Jack is struggling with the cold this year, in spite of his heavy winter blanket. The woman has plans to install a fleece lining in it. Given her seamstressing skills, which are nil, and her complete lack of fine motor skills, we can assume she will do as usual and sew it to herself.

Sally is almost permanently in her heated bed, and owing to virtually no exercise, she has grown to fill the whole thing. Getting in and out requires much concentration on her part or the whole bed becomes wedged on her hips. She is a simple soul and requires only sustenance and regular patting to remain perfectly happy. Molly grooms her daily so her fur is arranged in spikes all down her back.

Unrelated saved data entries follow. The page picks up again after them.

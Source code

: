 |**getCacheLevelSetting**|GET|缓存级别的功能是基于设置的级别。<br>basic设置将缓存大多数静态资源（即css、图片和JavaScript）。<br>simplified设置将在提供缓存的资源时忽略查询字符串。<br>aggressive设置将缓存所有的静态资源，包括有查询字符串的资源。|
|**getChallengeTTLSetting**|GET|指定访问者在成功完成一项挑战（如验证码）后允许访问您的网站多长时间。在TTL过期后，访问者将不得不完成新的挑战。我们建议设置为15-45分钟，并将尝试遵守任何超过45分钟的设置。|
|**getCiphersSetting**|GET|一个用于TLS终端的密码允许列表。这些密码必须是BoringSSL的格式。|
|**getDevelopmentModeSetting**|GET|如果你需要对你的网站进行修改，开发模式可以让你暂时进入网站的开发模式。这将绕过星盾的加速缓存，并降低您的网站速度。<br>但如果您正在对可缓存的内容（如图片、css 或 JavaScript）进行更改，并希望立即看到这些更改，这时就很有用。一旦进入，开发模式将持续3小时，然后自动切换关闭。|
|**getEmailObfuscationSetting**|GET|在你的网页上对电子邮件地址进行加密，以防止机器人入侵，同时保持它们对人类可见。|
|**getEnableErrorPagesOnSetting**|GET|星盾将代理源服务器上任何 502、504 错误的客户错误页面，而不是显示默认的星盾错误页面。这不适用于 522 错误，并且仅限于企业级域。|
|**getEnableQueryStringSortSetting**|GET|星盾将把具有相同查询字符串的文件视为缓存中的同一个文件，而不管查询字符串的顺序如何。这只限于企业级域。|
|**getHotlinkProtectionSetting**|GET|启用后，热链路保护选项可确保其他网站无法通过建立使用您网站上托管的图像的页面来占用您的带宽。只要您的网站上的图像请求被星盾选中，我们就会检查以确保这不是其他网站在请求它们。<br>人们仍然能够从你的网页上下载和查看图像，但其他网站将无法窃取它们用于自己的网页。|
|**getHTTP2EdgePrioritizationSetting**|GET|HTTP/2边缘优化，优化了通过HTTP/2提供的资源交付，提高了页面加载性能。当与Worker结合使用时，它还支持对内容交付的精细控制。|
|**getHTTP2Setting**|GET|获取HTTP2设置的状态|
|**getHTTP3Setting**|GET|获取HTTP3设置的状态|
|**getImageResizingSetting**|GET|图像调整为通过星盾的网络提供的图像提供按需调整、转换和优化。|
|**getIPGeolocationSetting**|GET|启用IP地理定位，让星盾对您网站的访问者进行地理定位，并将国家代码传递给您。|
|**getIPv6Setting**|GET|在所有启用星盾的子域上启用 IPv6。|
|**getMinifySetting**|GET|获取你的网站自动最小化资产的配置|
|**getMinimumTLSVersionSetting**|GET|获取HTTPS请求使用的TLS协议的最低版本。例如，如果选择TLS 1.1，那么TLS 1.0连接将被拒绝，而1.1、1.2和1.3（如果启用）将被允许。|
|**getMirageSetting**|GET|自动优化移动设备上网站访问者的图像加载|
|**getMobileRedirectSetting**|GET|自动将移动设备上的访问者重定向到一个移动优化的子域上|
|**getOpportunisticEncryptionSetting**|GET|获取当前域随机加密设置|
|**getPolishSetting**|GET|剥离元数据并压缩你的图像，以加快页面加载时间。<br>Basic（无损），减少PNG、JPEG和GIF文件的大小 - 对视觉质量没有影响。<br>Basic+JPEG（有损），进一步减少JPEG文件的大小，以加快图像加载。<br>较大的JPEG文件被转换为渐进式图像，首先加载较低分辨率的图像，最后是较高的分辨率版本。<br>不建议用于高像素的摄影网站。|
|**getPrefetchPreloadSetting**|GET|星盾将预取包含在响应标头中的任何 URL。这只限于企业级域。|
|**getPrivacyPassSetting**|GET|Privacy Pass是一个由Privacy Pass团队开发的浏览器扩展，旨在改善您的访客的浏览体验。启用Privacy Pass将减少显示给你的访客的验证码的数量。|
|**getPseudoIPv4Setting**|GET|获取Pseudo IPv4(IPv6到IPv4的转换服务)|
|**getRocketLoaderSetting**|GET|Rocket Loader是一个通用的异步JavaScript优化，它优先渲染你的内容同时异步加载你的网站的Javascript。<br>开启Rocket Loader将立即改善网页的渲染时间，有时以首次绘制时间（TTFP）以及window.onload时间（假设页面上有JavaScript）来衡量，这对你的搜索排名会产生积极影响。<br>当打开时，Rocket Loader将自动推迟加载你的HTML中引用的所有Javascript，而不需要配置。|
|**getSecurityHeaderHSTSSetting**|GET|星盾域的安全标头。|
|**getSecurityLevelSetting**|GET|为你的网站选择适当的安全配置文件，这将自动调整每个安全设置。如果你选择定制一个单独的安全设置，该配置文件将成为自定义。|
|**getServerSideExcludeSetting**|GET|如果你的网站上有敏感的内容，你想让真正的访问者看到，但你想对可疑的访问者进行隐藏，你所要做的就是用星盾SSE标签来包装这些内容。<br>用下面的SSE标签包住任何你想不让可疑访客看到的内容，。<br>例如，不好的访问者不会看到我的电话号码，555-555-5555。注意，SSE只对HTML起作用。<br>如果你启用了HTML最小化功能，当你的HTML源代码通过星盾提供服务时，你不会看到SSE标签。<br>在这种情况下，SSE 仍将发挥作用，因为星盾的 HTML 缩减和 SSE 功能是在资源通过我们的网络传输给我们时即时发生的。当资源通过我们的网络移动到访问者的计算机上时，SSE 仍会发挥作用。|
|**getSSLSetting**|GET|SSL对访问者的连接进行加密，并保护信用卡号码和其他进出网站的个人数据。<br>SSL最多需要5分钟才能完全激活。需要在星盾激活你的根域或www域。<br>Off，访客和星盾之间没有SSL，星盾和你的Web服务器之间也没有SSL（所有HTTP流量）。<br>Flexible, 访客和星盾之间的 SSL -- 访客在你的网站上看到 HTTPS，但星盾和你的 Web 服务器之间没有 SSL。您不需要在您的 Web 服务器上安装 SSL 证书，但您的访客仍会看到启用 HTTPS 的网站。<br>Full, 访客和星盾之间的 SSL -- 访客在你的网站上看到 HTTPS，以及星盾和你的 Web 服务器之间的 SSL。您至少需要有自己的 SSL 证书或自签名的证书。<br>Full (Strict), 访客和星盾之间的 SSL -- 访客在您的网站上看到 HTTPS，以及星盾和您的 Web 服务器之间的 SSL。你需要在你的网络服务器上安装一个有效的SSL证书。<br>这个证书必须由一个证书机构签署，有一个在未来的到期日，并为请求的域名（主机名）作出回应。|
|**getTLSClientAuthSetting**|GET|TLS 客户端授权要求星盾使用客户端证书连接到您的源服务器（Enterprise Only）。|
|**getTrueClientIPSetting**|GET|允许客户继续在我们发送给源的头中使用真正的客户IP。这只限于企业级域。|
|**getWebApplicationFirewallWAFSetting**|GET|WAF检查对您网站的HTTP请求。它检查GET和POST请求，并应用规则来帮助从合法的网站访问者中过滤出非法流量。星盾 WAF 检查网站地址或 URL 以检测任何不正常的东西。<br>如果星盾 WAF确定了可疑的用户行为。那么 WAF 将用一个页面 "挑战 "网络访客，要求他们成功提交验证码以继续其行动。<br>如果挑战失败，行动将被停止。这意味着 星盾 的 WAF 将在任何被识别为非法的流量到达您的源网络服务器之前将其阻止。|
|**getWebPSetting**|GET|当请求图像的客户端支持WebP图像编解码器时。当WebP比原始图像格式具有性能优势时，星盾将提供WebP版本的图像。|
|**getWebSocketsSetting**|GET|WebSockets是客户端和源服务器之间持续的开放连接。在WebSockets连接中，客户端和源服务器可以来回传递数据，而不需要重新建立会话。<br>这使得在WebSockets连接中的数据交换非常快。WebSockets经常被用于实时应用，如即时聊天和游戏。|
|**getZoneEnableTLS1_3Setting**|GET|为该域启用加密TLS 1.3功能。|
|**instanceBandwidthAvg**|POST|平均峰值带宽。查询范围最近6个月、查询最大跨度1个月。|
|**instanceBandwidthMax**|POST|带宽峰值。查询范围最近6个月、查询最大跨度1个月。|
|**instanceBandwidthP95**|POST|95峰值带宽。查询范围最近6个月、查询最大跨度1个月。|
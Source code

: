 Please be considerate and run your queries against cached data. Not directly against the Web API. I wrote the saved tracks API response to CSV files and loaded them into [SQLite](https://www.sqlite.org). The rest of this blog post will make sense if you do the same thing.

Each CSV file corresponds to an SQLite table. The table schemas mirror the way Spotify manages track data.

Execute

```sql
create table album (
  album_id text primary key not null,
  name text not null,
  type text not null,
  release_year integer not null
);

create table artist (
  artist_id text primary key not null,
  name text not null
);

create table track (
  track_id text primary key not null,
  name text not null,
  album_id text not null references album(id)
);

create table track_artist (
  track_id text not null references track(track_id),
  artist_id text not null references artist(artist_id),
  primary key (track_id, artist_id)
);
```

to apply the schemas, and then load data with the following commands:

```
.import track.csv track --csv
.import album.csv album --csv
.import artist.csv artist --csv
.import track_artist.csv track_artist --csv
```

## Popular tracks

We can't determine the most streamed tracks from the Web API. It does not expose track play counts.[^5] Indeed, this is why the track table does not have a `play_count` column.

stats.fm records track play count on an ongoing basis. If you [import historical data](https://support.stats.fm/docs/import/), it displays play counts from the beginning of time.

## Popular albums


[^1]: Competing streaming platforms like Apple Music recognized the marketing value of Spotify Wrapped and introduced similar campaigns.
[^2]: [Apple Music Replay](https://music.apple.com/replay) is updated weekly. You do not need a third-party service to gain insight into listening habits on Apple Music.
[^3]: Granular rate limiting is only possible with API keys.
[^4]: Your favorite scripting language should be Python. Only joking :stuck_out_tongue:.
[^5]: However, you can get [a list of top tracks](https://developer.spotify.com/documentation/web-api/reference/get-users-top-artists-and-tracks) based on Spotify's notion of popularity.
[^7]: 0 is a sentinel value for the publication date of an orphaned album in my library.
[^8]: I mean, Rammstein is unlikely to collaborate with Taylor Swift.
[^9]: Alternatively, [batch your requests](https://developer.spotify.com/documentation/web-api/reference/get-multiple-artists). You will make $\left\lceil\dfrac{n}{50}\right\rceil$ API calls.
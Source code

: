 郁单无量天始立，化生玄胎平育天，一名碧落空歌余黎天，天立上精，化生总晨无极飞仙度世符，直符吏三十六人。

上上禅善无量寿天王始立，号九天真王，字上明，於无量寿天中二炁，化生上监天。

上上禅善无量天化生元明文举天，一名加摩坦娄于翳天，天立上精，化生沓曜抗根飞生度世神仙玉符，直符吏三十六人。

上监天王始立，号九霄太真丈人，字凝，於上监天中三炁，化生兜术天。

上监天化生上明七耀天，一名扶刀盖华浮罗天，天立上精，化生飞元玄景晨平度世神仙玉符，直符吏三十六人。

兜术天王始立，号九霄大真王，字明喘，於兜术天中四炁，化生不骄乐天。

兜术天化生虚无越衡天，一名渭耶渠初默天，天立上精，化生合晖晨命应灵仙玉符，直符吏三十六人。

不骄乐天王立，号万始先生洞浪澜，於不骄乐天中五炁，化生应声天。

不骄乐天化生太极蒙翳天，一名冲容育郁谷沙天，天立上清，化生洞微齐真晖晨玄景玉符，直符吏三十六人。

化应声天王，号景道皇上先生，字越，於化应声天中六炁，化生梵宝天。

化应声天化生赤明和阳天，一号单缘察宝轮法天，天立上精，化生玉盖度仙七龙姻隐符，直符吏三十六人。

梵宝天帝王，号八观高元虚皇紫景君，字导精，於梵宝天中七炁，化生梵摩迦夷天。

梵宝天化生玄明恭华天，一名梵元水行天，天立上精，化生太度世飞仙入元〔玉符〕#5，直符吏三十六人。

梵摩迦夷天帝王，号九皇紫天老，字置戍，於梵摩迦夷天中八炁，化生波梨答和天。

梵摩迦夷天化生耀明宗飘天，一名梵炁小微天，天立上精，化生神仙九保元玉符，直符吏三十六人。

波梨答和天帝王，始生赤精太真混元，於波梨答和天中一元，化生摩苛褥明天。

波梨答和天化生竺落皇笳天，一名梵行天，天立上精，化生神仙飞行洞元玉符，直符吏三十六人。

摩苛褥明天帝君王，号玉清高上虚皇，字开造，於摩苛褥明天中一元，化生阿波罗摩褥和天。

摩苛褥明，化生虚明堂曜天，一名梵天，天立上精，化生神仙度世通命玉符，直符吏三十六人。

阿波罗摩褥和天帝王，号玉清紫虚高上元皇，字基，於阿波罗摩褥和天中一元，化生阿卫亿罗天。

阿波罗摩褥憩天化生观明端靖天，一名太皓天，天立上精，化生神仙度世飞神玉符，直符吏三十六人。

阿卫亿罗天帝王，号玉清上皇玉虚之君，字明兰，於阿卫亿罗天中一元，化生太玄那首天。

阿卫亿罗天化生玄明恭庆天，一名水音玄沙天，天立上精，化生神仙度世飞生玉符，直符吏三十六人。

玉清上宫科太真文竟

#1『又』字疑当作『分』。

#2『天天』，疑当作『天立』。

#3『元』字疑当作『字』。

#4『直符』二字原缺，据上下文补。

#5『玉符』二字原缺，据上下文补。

And I? I persevere. That's all I can say. My mind is in warmer climes but my body remains resolutely stuck in the snow drifts.

Saturday, January 1, 2011

Happy New Year One and All

Well, here we are, another year having whistled by like the proverbial bullet. Odd how the winter months trudge and the summer ones travel at the speed of light. I have a few news items to report on this first day of 2011.

First of all, my dear friend Mosby Horse (senior equine to Emi Human) turns 36 years old today. He is in fine fettle, still leaping and frolicing about his paddock and still very much in charge of his harem of older horse ladies. He is receiving lots of congratulatory cards; ours features a fortune-telling ape of some sort and was chosen by Doc. Doc was driven over there yesterday to use their large indoor riding room for two months and he was chanting "Partaaaay, partaaaay, wooooo!" as he drove away so I can only hope Mosby is prepared.

Our friend Laurel, who volunteers at PrimRose, took some photographic imprints of O'Sullivan and Simon in their new and colourful coats so you could see just how stylish they look. We believe Simon's to be a Black Watch pattern and O'Sullivan's to be a window pane design. They are both inordinately pleased.

I wish you all a very happy and healthy year to come, with lots of empty calories and warm sunshine, free of burrs and full of Stud Muffins.